A person with laboratory confirmation of MERS-CoV infection,1 irrespective of clinical signs and symptoms.

Probable case

  • A febrile acute respiratory illness with clinical, radiological, or histopathological evidence of pulmonary parenchymal disease (e.g. pneumonia or Acute Respiratory Distress Syndrome)
    AND
    Direct epidemiologic link2 with a confirmed MERS-CoV case
    AND
    Testing for MERS-CoV is unavailable, negative on a single inadequate specimen3 or inconclusive4
  • A febrile acute respiratory illness with clinical, radiological, or histopathological evidence of pulmonary parenchymal disease (e.g. pneumonia or Acute Respiratory Distress Syndrome)
    AND
    The person resides or travelled in the Middle East, or in countries where MERS-CoV is known to be circulating in dromedary camels or where human infections have recently occurred
    AND
    Testing for MERS-CoV is inconclusive4
  • An acute febrile respiratory illness of any severity
    AND
    Direct epidemiologic link2 with a confirmed MERS-CoV case
    AND
    Testing for MERS-CoV is inconclusive4

1 A case may be laboratory confirmed by detection of viral nucleic acid or serology. The presence of viral nucleic acid can be confirmed by either a positive rRT-PCR result on at least two specific genomic targets or a single positive target with sequencing of a second target. A case confirmed by serology requires demonstration of sero-conversion in 2 samples ideally taken at least 14 days apart, by a screening (ELISA, IFA) and a neutralization assay.

However, the interim recommendations for laboratory testing for MERS-CoV should be consulted for the most recent standard for laboratory confirmation (http://www.who.int/csr/disease/coronavirus_infections/en/)

2 A direct epidemiological link with a confirmed MERS-CoV patient may include:

  • Health care associated exposure, including providing direct care for MERS-CoV patients, working with health care workers infected with MERS-CoV, visiting patients or staying in the same close environment of a individuals infected with MERS-CoV.
  • Working together in close proximity or sharing the same classroom environment with individuals infected with MERS-CoV.
  • Traveling together with individuals infected with MERS-CoV in any kind of conveyance
  • Living in the same household as individuals infected with MERS-CoV.
  • The epidemiological link may have occurred within a 14-day period before or after the onset of illness in the case under consideration.

3 An inadequate specimen would include a nasopharyngeal swab without an accompanying lower respiratory specimen, a specimen that has had improper handling, is judged to be of poor quality by the testing laboratory, or was taken too late in the course of illness.
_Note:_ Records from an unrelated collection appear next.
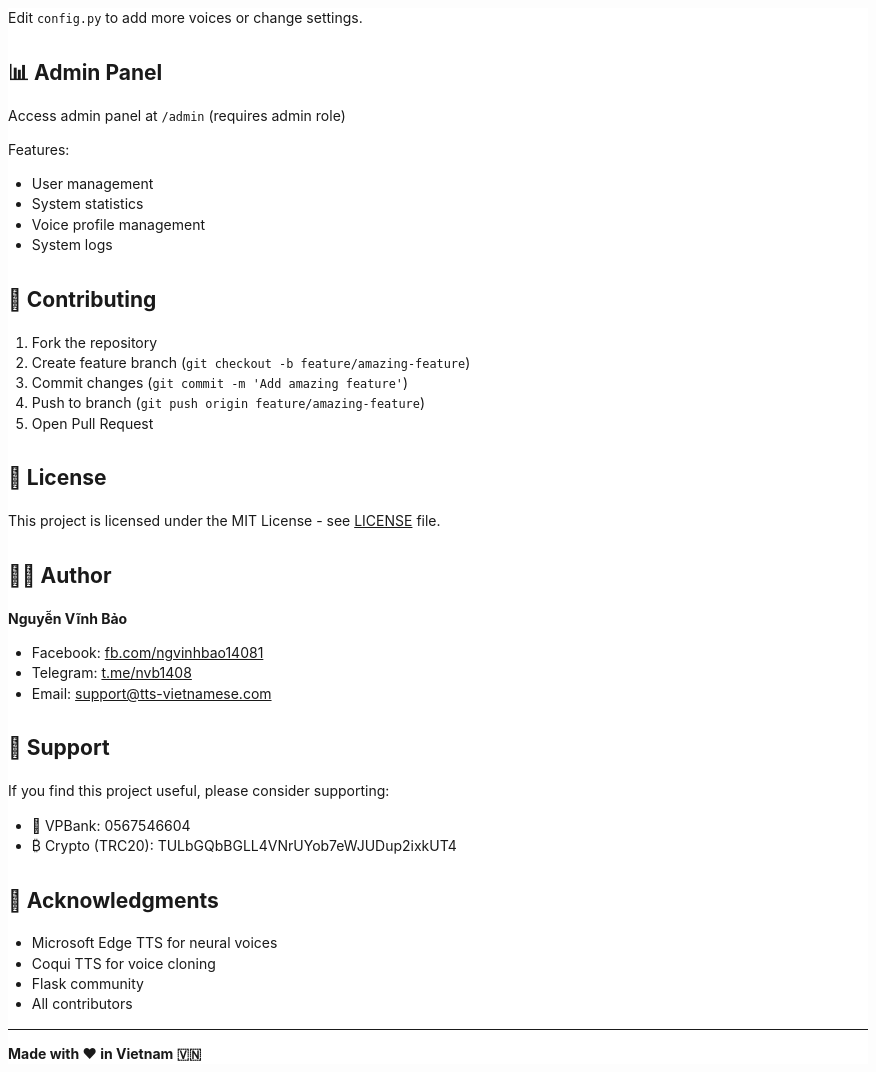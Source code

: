Edit `config.py` to add more voices or change settings.

## 📊 Admin Panel

Access admin panel at `/admin` (requires admin role)

Features:
- User management
- System statistics
- Voice profile management
- System logs

## 🤝 Contributing

1. Fork the repository
2. Create feature branch (`git checkout -b feature/amazing-feature`)
3. Commit changes (`git commit -m 'Add amazing feature'`)
4. Push to branch (`git push origin feature/amazing-feature`)
5. Open Pull Request

## 📄 License

This project is licensed under the MIT License - see [LICENSE](LICENSE) file.

## 👨‍💻 Author

**Nguyễn Vĩnh Bảo**

- Facebook: [fb.com/ngvinhbao14081](https://fb.com/ngvinhbao14081)
- Telegram: [t.me/nvb1408](https://t.me/nvb1408)
- Email: support@tts-vietnamese.com

## 💖 Support

If you find this project useful, please consider supporting:

- 🏦 VPBank: 0567546604
- ₿ Crypto (TRC20): TULbGQbBGLL4VNrUYob7eWJUDup2ixkUT4

## 🙏 Acknowledgments

- Microsoft Edge TTS for neural voices
- Coqui TTS for voice cloning
- Flask community
- All contributors

---

**Made with ❤️ in Vietnam 🇻🇳**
4 Inconclusive tests may include:

  • A positive screening test on a single rRT-PCR target without further confirmation
  • Evidence of sero-reactivity by a single convalescent serum sample ideally taken at least 14 days after exposure by a screening assay (ELISA or IFA) and a neutralisation assay, in the absence of molecular confirmation from respiratory specimens.

Note

Inconclusive testing: Patients with an inconclusive initial testing should undergo additional virologic and serologic testing to determine if the patient can be classified as a confirmed MERS-CoV case. It is strongly advised that multiple lower respiratory tract specimens such as sputum, endotracheal aspirate, or bronchoalveolar lavage fluid be collected and tested when possible. If patients do not have signs or symptoms of lower respiratory tract disease and lower tract specimens are not available or clinically indicated, both nasopharyngeal and oropharyngeal swab specimens should be collected. If initial testing of a nasopharyngeal swab is negative in a patient who is strongly suspected to have MERS-CoV infection, patients should be retested using a lower respiratory specimen tract or a repeat nasopharyngeal specimen with additional oropharyngeal specimen if lower respiratory tract specimens are not possible, and appropriately timed paired acute and convalescent sera. Other types of clinical specimens could also be considered for molecular testing if necessary, including blood/serum, urine and stool. These generally have lower titres of virus than respiratory tract specimens but have been used to confirm cases when other specimens were inadequate or unobtainable. Laboratories which obtain discordant PCR testing results and have limited experience in detecting MERS-CoV should consider referring their specimens to laboratories with greater experience for confirmation.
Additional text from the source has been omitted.